1
0
Fork 0
mirror of https://passt.top/passt synced 2025-06-10 09:35:34 +02:00
passt/tap.h
David Gibson a41d6d125e tap: Make size of pool_tap[46] purely a tuning parameter
Currently we attempt to size pool_tap[46] so they have room for the maximum
possible number of packets that could fit in pkt_buf (TAP_MSGS).  However,
the calculation isn't quite correct: TAP_MSGS is based on ETH_ZLEN (60) as
the minimum possible L2 frame size.  But ETH_ZLEN is based on physical
constraints of Ethernet, which don't apply to our virtual devices.  It is
possible to generate a legitimate frame smaller than this, for example an
empty payload UDP/IPv4 frame on the 'pasta' backend is only 42 bytes long.

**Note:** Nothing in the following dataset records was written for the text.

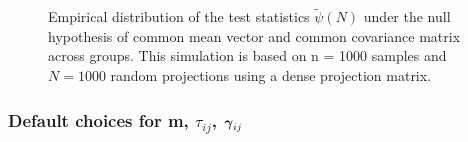 \documentclass[APA,Times1COL]{WileyNJDv5} %
\newcommand{\ugamma}            {\mbox{\boldmath$\gamma$}}
\begin{document}
\begin{figure}[H]
  \centering
{}
\caption{Empirical distribution of the test statistics $\widetilde{\psi}(N)$ under the null hypothesis of common mean vector and common covariance matrix across groups. This simulation is based on n = 1000 samples and $N = 1000$ random projections using a dense projection matrix.}
  \label{fig:BFh0}
\end{figure}
  
\subsubsection{Default choices for m, $\tau_{ij}$, $\ugamma_{ij}$} \label{sec:mtaugam}
\end{document}
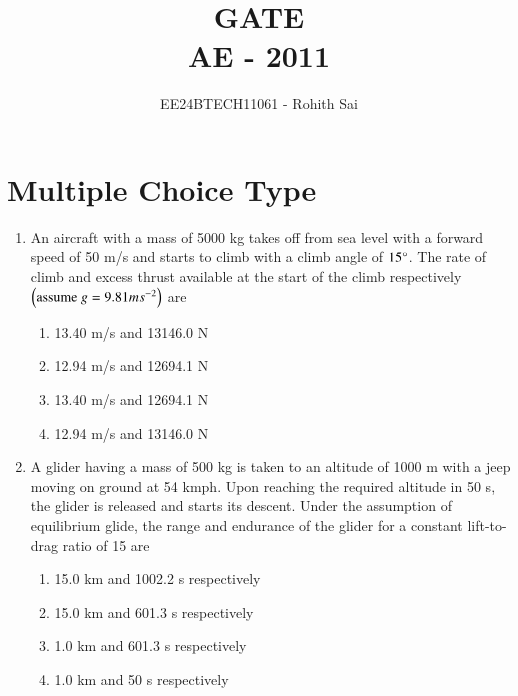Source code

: \documentclass[journal]{IEEEtran}
\begin{document}

\vspace{3cm}

\title{GATE\\AE - 2011}
\author{EE24BTECH11061 - Rohith Sai}
\maketitle

\renewcommand{\thefigure}{\theenumi}
\renewcommand{\thetable}{\theenumi}

\section*{Multiple Choice Type}
\begin{enumerate}
\item An aircraft with a mass of 5000 kg takes off from sea level with a forward speed of 50 m/s and starts to climb with a climb angle of $15 \degree$. The rate of climb and excess thrust available at the start of the climb respectively $\left(\text{assume }g = 9.81 ms^{-2}\right)$ are
\begin{multicols}{2}
    \begin{enumerate}
        \item 13.40 m/s and 13146.0 N
        \item 12.94 m/s and 12694.1 N
        \item 13.40 m/s and 12694.1 N
        \item 12.94 m/s and 13146.0 N
    \end{enumerate}
\end{multicols}

\item A glider having a mass of 500 kg is taken to an altitude of 1000 m with a jeep moving on ground at 54 kmph. Upon reaching the required altitude in 50 s, the glider is released and starts its descent. Under the assumption of equilibrium glide, the range and endurance of the glider for a constant lift-to-drag ratio of 15 are
\begin{multicols}{2}
    \begin{enumerate}
        \item 15.0 km and 1002.2 s respectively
        \item 15.0 km and 601.3 s respectively
        \item 1.0 km and 601.3 s respectively
        \item 1.0 km and 50 s respectively
    \end{enumerate}
\end{multicols}
    

\end{enumerate}
\end{document}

Further more, the same limit applies for vhost-user, which is not limited
by the size of pkt_buf like the other backends.  In that case we don't even
have full control of the maximum buffer size, so we can't really calculate
how many packets could fit in there.

If we exceed do TAP_MSGS we'll drop packets, not just use more batches,
which is moderately bad.  The fact that this needs to be sized just so for
correctness not merely for tuning is a fairly non-obvious coupling between
different parts of the code.

To make this more robust, alter the tap code so it doesn't rely on
everything fitting in a single batch of TAP_MSGS packets, instead breaking
into multiple batches as necessary.  This leaves TAP_MSGS as purely a
tuning parameter, which we can freely adjust based on performance measures.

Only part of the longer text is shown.